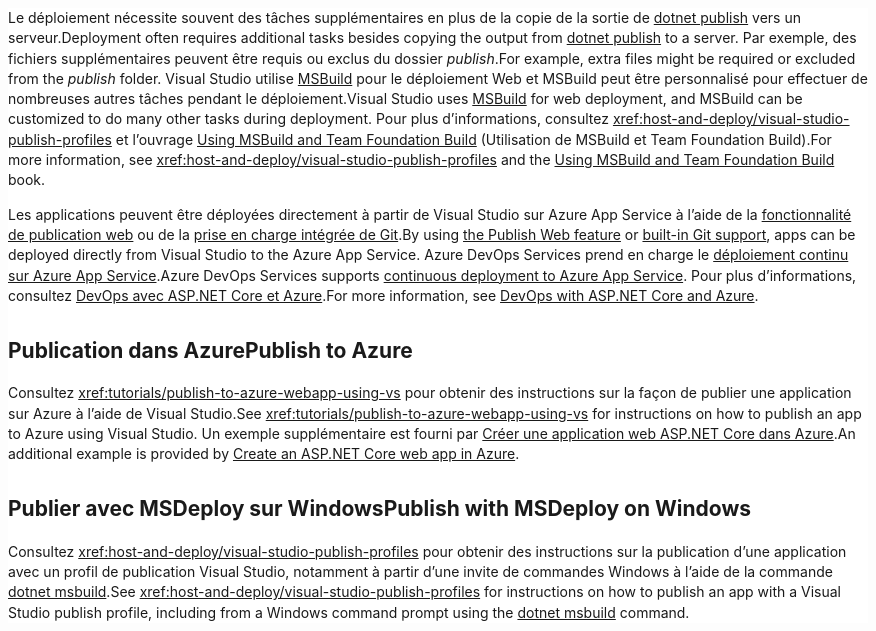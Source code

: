 <span data-ttu-id="1c2c0-146">Le déploiement nécessite souvent des tâches supplémentaires en plus de la copie de la sortie de [dotnet publish](/dotnet/core/tools/dotnet-publish) vers un serveur.</span><span class="sxs-lookup"><span data-stu-id="1c2c0-146">Deployment often requires additional tasks besides copying the output from [dotnet publish](/dotnet/core/tools/dotnet-publish) to a server.</span></span> <span data-ttu-id="1c2c0-147">Par exemple, des fichiers supplémentaires peuvent être requis ou exclus du dossier *publish*.</span><span class="sxs-lookup"><span data-stu-id="1c2c0-147">For example, extra files might be required or excluded from the *publish* folder.</span></span> <span data-ttu-id="1c2c0-148">Visual Studio utilise [MSBuild](/visualstudio/msbuild/msbuild) pour le déploiement Web et MSBuild peut être personnalisé pour effectuer de nombreuses autres tâches pendant le déploiement.</span><span class="sxs-lookup"><span data-stu-id="1c2c0-148">Visual Studio uses [MSBuild](/visualstudio/msbuild/msbuild) for web deployment, and MSBuild can be customized to do many other tasks during deployment.</span></span> <span data-ttu-id="1c2c0-149">Pour plus d’informations, consultez <xref:host-and-deploy/visual-studio-publish-profiles> et l’ouvrage [Using MSBuild and Team Foundation Build](http://msbuildbook.com/) (Utilisation de MSBuild et Team Foundation Build).</span><span class="sxs-lookup"><span data-stu-id="1c2c0-149">For more information, see <xref:host-and-deploy/visual-studio-publish-profiles> and the [Using MSBuild and Team Foundation Build](http://msbuildbook.com/) book.</span></span>

<span data-ttu-id="1c2c0-150">Les applications peuvent être déployées directement à partir de Visual Studio sur Azure App Service à l’aide de la [fonctionnalité de publication web](xref:tutorials/publish-to-azure-webapp-using-vs) ou de la [prise en charge intégrée de Git](xref:host-and-deploy/azure-apps/azure-continuous-deployment).</span><span class="sxs-lookup"><span data-stu-id="1c2c0-150">By using [the Publish Web feature](xref:tutorials/publish-to-azure-webapp-using-vs) or [built-in Git support](xref:host-and-deploy/azure-apps/azure-continuous-deployment), apps can be deployed directly from Visual Studio to the Azure App Service.</span></span> <span data-ttu-id="1c2c0-151">Azure DevOps Services prend en charge le [déploiement continu sur Azure App Service](/azure/devops/pipelines/targets/webapp).</span><span class="sxs-lookup"><span data-stu-id="1c2c0-151">Azure DevOps Services supports [continuous deployment to Azure App Service](/azure/devops/pipelines/targets/webapp).</span></span> <span data-ttu-id="1c2c0-152">Pour plus d’informations, consultez [DevOps avec ASP.NET Core et Azure](xref:azure/devops/index).</span><span class="sxs-lookup"><span data-stu-id="1c2c0-152">For more information, see [DevOps with ASP.NET Core and Azure](xref:azure/devops/index).</span></span>

## <a name="publish-to-azure"></a><span data-ttu-id="1c2c0-153">Publication dans Azure</span><span class="sxs-lookup"><span data-stu-id="1c2c0-153">Publish to Azure</span></span>

<span data-ttu-id="1c2c0-154">Consultez <xref:tutorials/publish-to-azure-webapp-using-vs> pour obtenir des instructions sur la façon de publier une application sur Azure à l’aide de Visual Studio.</span><span class="sxs-lookup"><span data-stu-id="1c2c0-154">See <xref:tutorials/publish-to-azure-webapp-using-vs> for instructions on how to publish an app to Azure using Visual Studio.</span></span> <span data-ttu-id="1c2c0-155">Un exemple supplémentaire est fourni par [Créer une application web ASP.NET Core dans Azure](/azure/app-service/app-service-web-get-started-dotnet).</span><span class="sxs-lookup"><span data-stu-id="1c2c0-155">An additional example is provided by [Create an ASP.NET Core web app in Azure](/azure/app-service/app-service-web-get-started-dotnet).</span></span>

## <a name="publish-with-msdeploy-on-windows"></a><span data-ttu-id="1c2c0-156">Publier avec MSDeploy sur Windows</span><span class="sxs-lookup"><span data-stu-id="1c2c0-156">Publish with MSDeploy on Windows</span></span>

<span data-ttu-id="1c2c0-157">Consultez <xref:host-and-deploy/visual-studio-publish-profiles> pour obtenir des instructions sur la publication d’une application avec un profil de publication Visual Studio, notamment à partir d’une invite de commandes Windows à l’aide de la commande [dotnet msbuild](/dotnet/core/tools/dotnet-msbuild).</span><span class="sxs-lookup"><span data-stu-id="1c2c0-157">See <xref:host-and-deploy/visual-studio-publish-profiles> for instructions on how to publish an app with a Visual Studio publish profile, including from a Windows command prompt using the [dotnet msbuild](/dotnet/core/tools/dotnet-msbuild) command.</span></span>
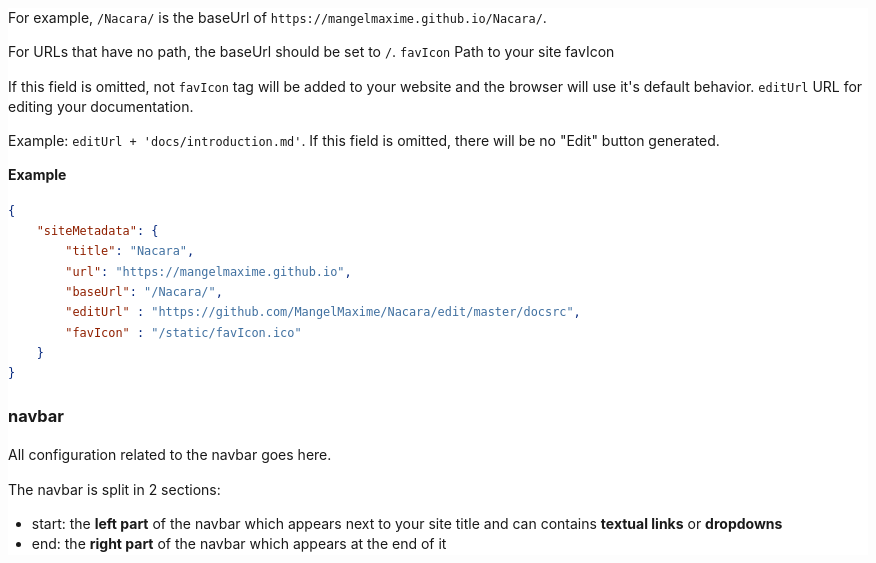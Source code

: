 For example, `/Nacara/` is the baseUrl of `https://mangelmaxime.github.io/Nacara/`.

For URLs that have no path, the baseUrl should be set to `/`.
            </td>
        </tr>
        <tr>
            <td class="label-cell">
                <code>favIcon</code>
            </td>
            <td class="label-cell"></td>
            <td class="fullwidth-cell">
Path to your site favIcon

If this field is omitted, not `favIcon` tag will be added to your website and the browser will use it's default behavior.
            </td>
        </tr>
        <tr>
            <td class="label-cell">
                <code>editUrl</code>
            </td>
            <td class="label-cell"></td>
            <td class="fullwidth-cell">
URL for editing your documentation.

Example: `editUrl + 'docs/introduction.md'`. If this field is omitted, there will be no "Edit" button generated.
            </td>
        </tr>
    </tbody>
</table>

**Example**

```json
{
    "siteMetadata": {
        "title": "Nacara",
        "url": "https://mangelmaxime.github.io",
        "baseUrl": "/Nacara/",
        "editUrl" : "https://github.com/MangelMaxime/Nacara/edit/master/docsrc",
        "favIcon" : "/static/favIcon.ico"
    }
}
```

### navbar

All configuration related to the navbar goes here.

The navbar is split in 2 sections:

- start: the **left part** of the navbar which appears next to your site title and can contains **textual links** or **dropdowns**
- end: the **right part** of the navbar which appears at the end of it
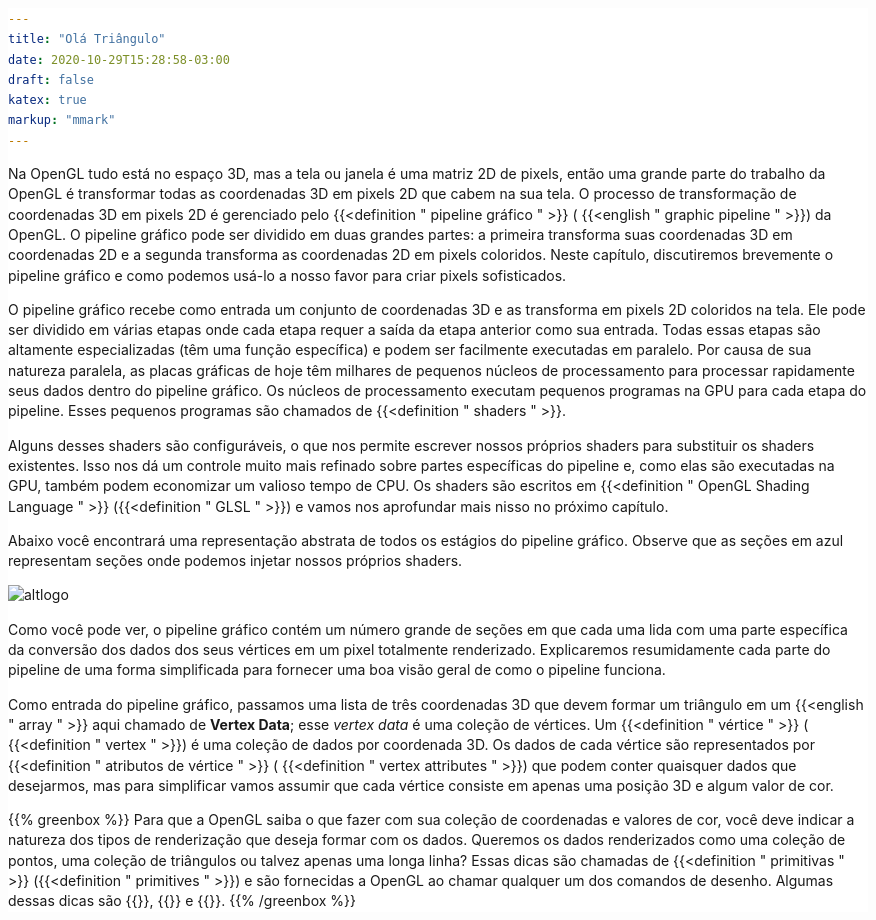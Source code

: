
 ```yaml
---
title: "Olá Triângulo"
date: 2020-10-29T15:28:58-03:00
draft: false
katex: true
markup: "mmark"
---
```



Na OpenGL tudo está no espaço 3D, mas a tela ou janela é uma matriz 2D de pixels, então uma grande parte do trabalho da OpenGL é transformar todas as coordenadas 3D em pixels 2D que cabem na sua tela. O processo de transformação de coordenadas 3D em pixels 2D é gerenciado pelo {{<definition " pipeline  gráfico " >}} ( {{<english  " graphic pipeline " >}}) da OpenGL. O pipeline gráfico pode ser dividido em duas grandes partes: a primeira transforma suas coordenadas 3D em coordenadas 2D e a segunda transforma as coordenadas 2D em pixels coloridos. Neste capítulo, discutiremos brevemente o pipeline gráfico e como podemos usá-lo a nosso favor para criar pixels sofisticados.

O pipeline gráfico recebe como entrada um conjunto de coordenadas 3D e as transforma em pixels 2D coloridos na tela. Ele pode ser dividido em várias etapas onde cada etapa requer a saída da etapa anterior como sua entrada. Todas essas etapas são altamente especializadas (têm uma função específica) e podem ser facilmente executadas em paralelo. Por causa de sua natureza paralela, as placas gráficas de hoje têm milhares de pequenos núcleos de processamento para processar rapidamente seus dados dentro do pipeline gráfico. Os núcleos de processamento executam pequenos programas na GPU para cada etapa do pipeline. Esses pequenos programas são chamados de {{<definition " shaders " >}}.

Alguns desses shaders são configuráveis, o que nos permite escrever nossos próprios shaders para substituir os shaders existentes. Isso nos dá um controle muito mais refinado sobre partes específicas do pipeline e, como elas são executadas na GPU, também podem economizar um valioso tempo de CPU. Os shaders são escritos em {{<definition " OpenGL  Shading  Language " >}} ({{<definition " GLSL " >}}) e vamos nos aprofundar mais nisso no próximo capítulo.



Abaixo você encontrará uma representação abstrata de todos os estágios do pipeline gráfico. Observe que as seções em azul representam seções onde podemos injetar nossos próprios shaders.

![altlogo](https://learnopengl.com/img/getting-started/pipeline.png)

Como você pode ver, o pipeline gráfico contém um número grande de seções em que cada uma lida com uma parte específica da conversão dos dados dos seus vértices em um pixel totalmente renderizado. Explicaremos resumidamente cada parte do pipeline de uma forma simplificada para fornecer uma boa visão geral de como o pipeline funciona.

Como entrada do pipeline gráfico, passamos uma lista de três coordenadas 3D que devem formar um triângulo em um {{<english  " array " >}} aqui chamado de **Vertex Data**; esse _vertex data_ é uma coleção de vértices. Um {{<definition " vértice " >}} ( {{<definition " vertex " >}}) é uma coleção de dados por coordenada 3D. Os dados de cada vértice são representados por {{<definition " atributos  de  vértice " >}} ( {{<definition " vertex  attributes " >}}) que podem conter quaisquer dados que desejarmos, mas para simplificar vamos assumir que cada vértice consiste em apenas uma posição 3D e algum valor de cor.

{{% greenbox %}}
Para que a OpenGL saiba o que fazer com sua coleção de coordenadas e valores de cor, você deve indicar a natureza dos tipos de renderização que deseja formar com os dados. Queremos os dados renderizados como uma coleção de pontos, uma coleção de triângulos ou talvez apenas uma longa linha? Essas dicas são chamadas de {{<definition " primitivas " >}} ({{<definition " primitives " >}}) e são fornecidas a OpenGL ao chamar qualquer um dos comandos de desenho. Algumas dessas dicas são {{<variable GL_POINTS>}}, {{<variable GL_TRIANGLES>}} e {{<variable GL_LINE_STRIP>}}.
{{% /greenbox %}}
* * * * *
## Try it
Wherever the string "editUrl" occurs in the data, copy the line that holds it.

## Solved exercise
                <code>editUrl</code>
Example: `editUrl + 'docs/introduction.md'`. If this field is omitted, there will be no "Edit" button generated.
        "editUrl" : "https://github.com/MangelMaxime/Nacara/edit/master/docsrc",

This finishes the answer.